Teachers responses to the Teacher survey are used to produce a Teacher: Items at a glance report which can be used to assist the review team to complete the SSRT (as long as the number of teachers completed the survey is large enough to ensure anonymity).

The Wellbeing@School Student Survey

All or some classes at your school may also be completing the Wellbeing@School Student Survey.

The Wellbeing@School Student Survey is being designed to enable schools to systematically collect data from students. This anonymous survey will ask students questions about their views of school and the strategies they and their school already use to promote caring and safe behaviours and address behaviours like bullying. The survey will also collect data on students’ experiences of different types of behaviours.

What will happen to the data from your school?
Ethics and confidentiality

Any information collected from the Wellbeing@School tools will be confidential.
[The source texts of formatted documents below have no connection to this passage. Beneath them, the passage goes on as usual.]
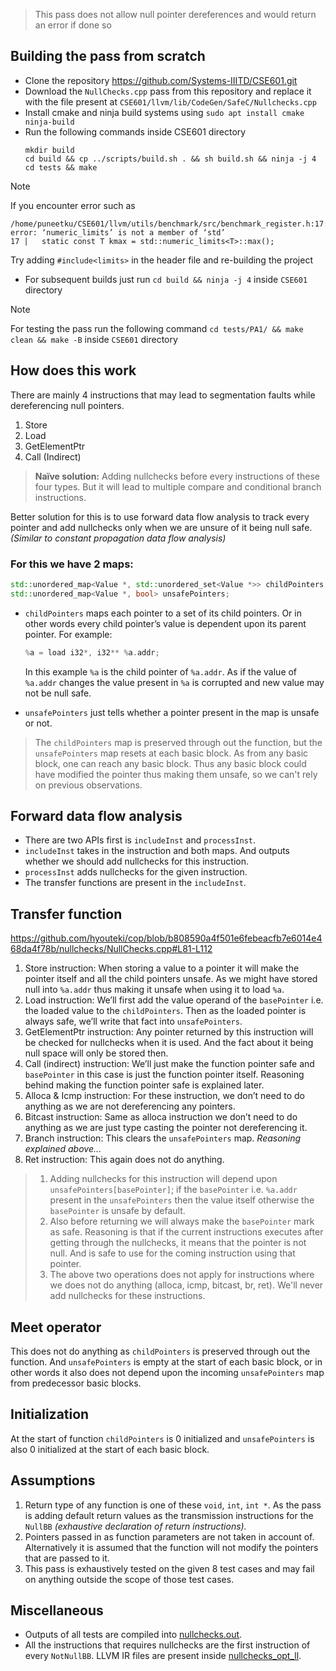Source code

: > This pass does not allow null pointer dereferences and would return an error if done so

## Building the pass from scratch
- Clone the repository https://github.com/Systems-IIITD/CSE601.git
- Download the `NullChecks.cpp` pass from this repository and replace it with the file present at `CSE601/llvm/lib/CodeGen/SafeC/Nullchecks.cpp`
- Install cmake and ninja build systems using `sudo apt install cmake ninja-build`
- Run the following commands inside CSE601 directory
  ``` console
  mkdir build
  cd build && cp ../scripts/build.sh . && sh build.sh && ninja -j 4
  cd tests && make
  ```
> [!Note]
> If you encounter error such as
> ``` console
> /home/puneetku/CSE601/llvm/utils/benchmark/src/benchmark_register.h:17:30: error: ‘numeric_limits’ is not a member of ‘std’
> 17 |   static const T kmax = std::numeric_limits<T>::max();
> ```
> Try adding `#include<limits>` in the header file and re-building the project
- For subsequent builds just run `cd build && ninja -j 4` inside `CSE601` directory
> [!Note]
> For testing the pass run the following command `cd tests/PA1/ && make clean && make -B` inside `CSE601` directory

## How does this work
There are mainly 4 instructions that may lead to segmentation faults while dereferencing null pointers.

1. Store
2. Load
3. GetElementPtr
4. Call (Indirect)

> **Naïve solution:** Adding nullchecks before every instructions of these four types. But it will lead to multiple compare and conditional branch instructions.
> 

Better solution for this is to use forward data flow analysis to track every pointer and add nullchecks only when we are unsure of it being null safe. *(Similar to constant propagation data flow analysis)*

### For this we have 2 maps:
``` cpp
std::unordered_map<Value *, std::unordered_set<Value *>> childPointers;
std::unordered_map<Value *, bool> unsafePointers;
```

- `childPointers` maps each pointer to a set of its child pointers. Or in other words every child pointer’s value is dependent upon its parent pointer. For example:
    
    ```cpp
    %a = load i32*, i32** %a.addr;
    ```
    
    In this example `%a` is the child pointer of `%a.addr`. As if the value of `%a.addr` changes the value present in `%a` is corrupted and new value may not be null safe.
    
- `unsafePointers` just tells whether a pointer present in the map is unsafe or not.

> The `childPointers` map is preserved through out the function, but the `unsafePointers` map resets at each basic block. As from any basic block, one can reach any basic block. Thus any basic block could have modified the pointer thus making them unsafe, so we can't rely on previous observations.

## Forward data flow analysis

- There are two APIs first is `includeInst` and `processInst`.
- `includeInst` takes in the instruction and both maps. And outputs whether we should add nullchecks for this instruction.
- `processInst` adds nullchecks for the given instruction.
- The transfer functions are present in the `includeInst`.

## Transfer function
https://github.com/hyouteki/cop/blob/b808590a4f501e6febeacfb7e6014e468da4f78b/nullchecks/NullChecks.cpp#L81-L112

1. Store instruction: When storing a value to a pointer it will make the pointer itself and all the child pointers unsafe. As we might have stored null into `%a.addr` thus making it unsafe when using it to load `%a`. 
2. Load instruction: We’ll first add the value operand of the `basePointer` i.e. the loaded value to the `childPointers`.  Then as the loaded pointer is always safe, we’ll write that fact into `unsafePointers`.
3. GetElementPtr instruction: Any pointer returned by this instruction will be checked for nullchecks when it is used. And the fact about it being null space will only be stored then.
4. Call (indirect) instruction: We’ll just make the function pointer safe and `basePointer` in this case is just the function pointer itself. Reasoning behind making the function pointer safe is explained later.
5. Alloca & Icmp instruction: For these instruction, we don’t need to do anything as we are not dereferencing any pointers.
6. Bitcast instruction: Same as alloca instruction we don’t need to do anything as we are just type casting the pointer not dereferencing it.
7. Branch instruction: This clears the `unsafePointers` map. *Reasoning explained above…*
8. Ret instruction: This again does not do anything. 

> 1. Adding nullchecks for this instruction will depend upon `unsafePointers[basePointer]`; if the `basePointer` i.e. `%a.addr` present in the `unsafePointers` then the value itself otherwise the `basePointer` is unsafe by default.
> 2. Also before returning we will always make the `basePointer` mark as safe. Reasoning is that if the current instructions executes after getting through the nullchecks, it means that the pointer is not null. And is safe to use for the coming instruction using that pointer.
> 3. The above two operations does not apply for instructions where we does not do anything (alloca, icmp, bitcast, br, ret). We'll never add nullchecks for these instructions.
 
## Meet operator

This does not do anything as `childPointers` is preserved through out the function. And `unsafePointers` is empty at the start of each basic block, or in other words it also does not depend upon the incoming `unsafePointers` map from predecessor basic blocks.

## Initialization

At the start of function `childPointers` is 0 initialized and `unsafePointers` is also 0 initialized at the start of each basic block.

## Assumptions

1. Return type of any function is one of these `void`, `int`, `int *`. As the pass is adding default return values as the transmission instructions for the `NullBB` *(exhaustive declaration of return instructions).*
2. Pointers passed in as function parameters are not taken in account of. Alternatively it is assumed that the function will not modify the pointers that are passed to it.
3. This pass is exhaustively tested on the given 8 test cases and may fail on anything outside the scope of those test cases.

## Miscellaneous

- Outputs of all tests are compiled into [nullchecks.out](https://github.com/hyouteki/problm/blob/main/nullchecks/nullchecks.out).
- All the instructions that requires nullchecks are the first instruction of every `NotNullBB`. LLVM IR files are present inside [nullchecks_opt_ll](https://github.com/hyouteki/problm/tree/main/nullchecks/nullchecks_opt_ll).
Responses from individuals from the student and teacher surveys should be completely confidential. The data will be password protected and located in a secure online database. The data will form a database that will be added to over time. NZCER may use the data to refine the national reference sample and check the validity of the surveys tools, and to provide aggregate/grouped summary reports to the Ministry of Education and agencies approved by the Ministry of Education.

Because only grouped data will be made available no individuals or schools will be identifiable in any way, and no individual school data will be accessible by any third parties.